PROBLEM DESCRIPTION →
Please copy each line of the records below that includes the word "consist".

GIVEN DATA →
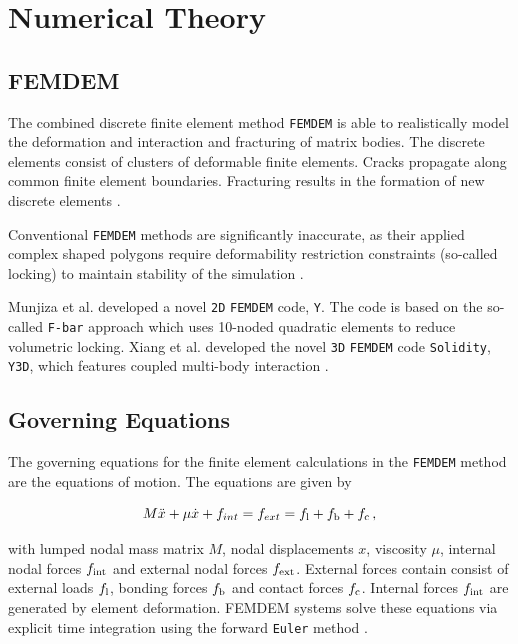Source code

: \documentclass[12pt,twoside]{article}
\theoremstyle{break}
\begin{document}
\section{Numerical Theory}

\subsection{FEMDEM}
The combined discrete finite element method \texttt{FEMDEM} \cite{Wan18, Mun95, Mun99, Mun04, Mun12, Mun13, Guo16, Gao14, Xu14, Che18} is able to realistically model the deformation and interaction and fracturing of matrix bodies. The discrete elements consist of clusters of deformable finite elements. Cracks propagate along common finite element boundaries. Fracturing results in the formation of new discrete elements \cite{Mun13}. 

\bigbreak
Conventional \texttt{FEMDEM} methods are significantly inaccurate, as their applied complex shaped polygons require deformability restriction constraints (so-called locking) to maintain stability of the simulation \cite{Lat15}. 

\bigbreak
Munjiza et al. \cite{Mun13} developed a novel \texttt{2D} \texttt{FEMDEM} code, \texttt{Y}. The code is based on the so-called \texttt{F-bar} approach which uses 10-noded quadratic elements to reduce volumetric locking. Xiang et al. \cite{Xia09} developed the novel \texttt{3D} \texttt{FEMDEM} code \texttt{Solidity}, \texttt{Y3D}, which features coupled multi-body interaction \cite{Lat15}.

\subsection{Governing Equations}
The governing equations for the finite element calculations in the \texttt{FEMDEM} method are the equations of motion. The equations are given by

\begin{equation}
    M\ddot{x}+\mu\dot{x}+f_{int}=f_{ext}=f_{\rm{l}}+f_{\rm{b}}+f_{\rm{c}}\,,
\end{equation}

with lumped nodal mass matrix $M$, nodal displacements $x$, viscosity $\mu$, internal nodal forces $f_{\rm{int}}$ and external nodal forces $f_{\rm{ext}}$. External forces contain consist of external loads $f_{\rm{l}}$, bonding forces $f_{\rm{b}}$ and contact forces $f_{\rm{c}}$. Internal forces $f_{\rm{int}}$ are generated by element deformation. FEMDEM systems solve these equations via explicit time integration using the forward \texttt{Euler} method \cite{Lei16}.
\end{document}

---

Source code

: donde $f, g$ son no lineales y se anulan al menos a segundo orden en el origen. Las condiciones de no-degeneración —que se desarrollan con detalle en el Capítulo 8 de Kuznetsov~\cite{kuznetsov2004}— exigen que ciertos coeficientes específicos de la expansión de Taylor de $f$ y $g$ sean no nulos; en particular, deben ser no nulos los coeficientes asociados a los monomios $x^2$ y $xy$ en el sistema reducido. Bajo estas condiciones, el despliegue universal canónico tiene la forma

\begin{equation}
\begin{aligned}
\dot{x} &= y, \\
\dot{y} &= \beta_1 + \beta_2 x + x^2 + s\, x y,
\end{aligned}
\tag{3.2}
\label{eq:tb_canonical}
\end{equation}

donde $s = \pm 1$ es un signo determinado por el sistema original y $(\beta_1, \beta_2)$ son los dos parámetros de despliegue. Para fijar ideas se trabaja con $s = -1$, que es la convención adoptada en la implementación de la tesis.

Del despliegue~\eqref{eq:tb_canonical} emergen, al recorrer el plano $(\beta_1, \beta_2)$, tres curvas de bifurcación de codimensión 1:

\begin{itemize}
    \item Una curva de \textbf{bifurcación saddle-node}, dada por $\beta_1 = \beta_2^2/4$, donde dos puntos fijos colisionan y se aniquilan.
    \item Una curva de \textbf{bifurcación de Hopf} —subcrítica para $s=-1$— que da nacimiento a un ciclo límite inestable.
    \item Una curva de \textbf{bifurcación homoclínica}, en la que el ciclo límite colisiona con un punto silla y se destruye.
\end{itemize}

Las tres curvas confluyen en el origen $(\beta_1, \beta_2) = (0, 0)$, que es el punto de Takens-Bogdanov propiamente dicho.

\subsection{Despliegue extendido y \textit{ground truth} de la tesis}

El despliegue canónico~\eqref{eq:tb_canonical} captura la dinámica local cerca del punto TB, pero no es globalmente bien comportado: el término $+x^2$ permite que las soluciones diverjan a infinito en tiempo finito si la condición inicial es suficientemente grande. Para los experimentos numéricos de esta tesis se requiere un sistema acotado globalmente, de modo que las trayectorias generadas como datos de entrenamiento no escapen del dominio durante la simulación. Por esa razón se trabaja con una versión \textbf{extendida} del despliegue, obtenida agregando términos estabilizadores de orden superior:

EXERCISE SOLUTION →
The combined discrete finite element method \texttt{FEMDEM} \cite{Wan18, Mun95, Mun99, Mun04, Mun12, Mun13, Guo16, Gao14, Xu14, Che18} is able to realistically model the deformation and interaction and fracturing of matrix bodies. The discrete elements consist of clusters of deformable finite elements. Cracks propagate along common finite element boundaries. Fracturing results in the formation of new discrete elements \cite{Mun13}. 
with lumped nodal mass matrix $M$, nodal displacements $x$, viscosity $\mu$, internal nodal forces $f_{\rm{int}}$ and external nodal forces $f_{\rm{ext}}$. External forces contain consist of external loads $f_{\rm{l}}$, bonding forces $f_{\rm{b}}$ and contact forces $f_{\rm{c}}$. Internal forces $f_{\rm{int}}$ are generated by element deformation. FEMDEM systems solve these equations via explicit time integration using the forward \texttt{Euler} method \cite{Lei16}.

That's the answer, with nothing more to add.